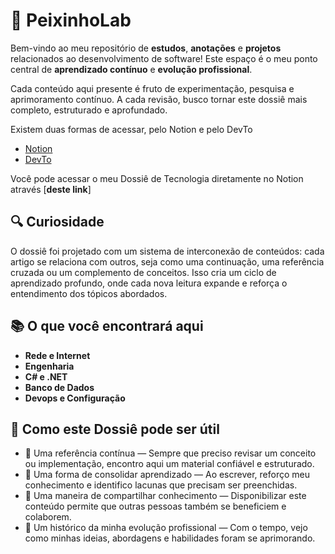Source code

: # 🌟 PeixinhoLab

Bem-vindo ao meu repositório de **estudos**, **anotações** e **projetos** relacionados ao desenvolvimento de software! Este espaço é o meu ponto central de **aprendizado contínuo** e **evolução profissional**. 

Cada conteúdo aqui presente é fruto de experimentação, pesquisa e aprimoramento contínuo. A cada revisão, busco tornar este dossiê mais completo, estruturado e aprofundado.

Existem duas formas de acessar, pelo Notion e pelo DevTo
- [Notion](https://yuripeixinho.notion.site/softwares-77d94a6b7153434283fb78d9e616f138?pvs=74)
- [DevTo](https://dev.to/yuripeixinho)

Você pode acessar o meu Dossiê de Tecnologia diretamente no Notion através [**deste link**] 


## 🔍 Curiosidade
O dossiê foi projetado com um sistema de interconexão de conteúdos: cada artigo se relaciona com outros, seja como uma continuação, uma referência cruzada ou um complemento de conceitos. Isso cria um ciclo de aprendizado profundo, onde cada nova leitura expande e reforça o entendimento dos tópicos abordados.

## 📚 O que você encontrará aqui
- **Rede e Internet**
- **Engenharia**
- **C# e .NET**
- **Banco de Dados**
- **Devops e Configuração**

## 🔧 Como este Dossiê pode ser útil
- 📖 Uma referência contínua — Sempre que preciso revisar um conceito ou implementação, encontro aqui um material confiável e estruturado.
- 🚀 Uma forma de consolidar aprendizado — Ao escrever, reforço meu conhecimento e identifico lacunas que precisam ser preenchidas.
- 🤝 Uma maneira de compartilhar conhecimento — Disponibilizar este conteúdo permite que outras pessoas também se beneficiem e colaborem.
- 📌 Um histórico da minha evolução profissional — Com o tempo, vejo como minhas ideias, abordagens e habilidades foram se aprimorando.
──────────
● TASK INSTRUCTIONS
Set down no line except those from the one with "## 🔧 Como este Dossiê pode ser útil" to the last line of the data, inclusive, each exactly as written.

● EXERCISE OUTPUT
## 🔧 Como este Dossiê pode ser útil
- 📖 Uma referência contínua — Sempre que preciso revisar um conceito ou implementação, encontro aqui um material confiável e estruturado.
- 🚀 Uma forma de consolidar aprendizado — Ao escrever, reforço meu conhecimento e identifico lacunas que precisam ser preenchidas.
- 🤝 Uma maneira de compartilhar conhecimento — Disponibilizar este conteúdo permite que outras pessoas também se beneficiem e colaborem.
- 📌 Um histórico da minha evolução profissional — Com o tempo, vejo como minhas ideias, abordagens e habilidades foram se aprimorando.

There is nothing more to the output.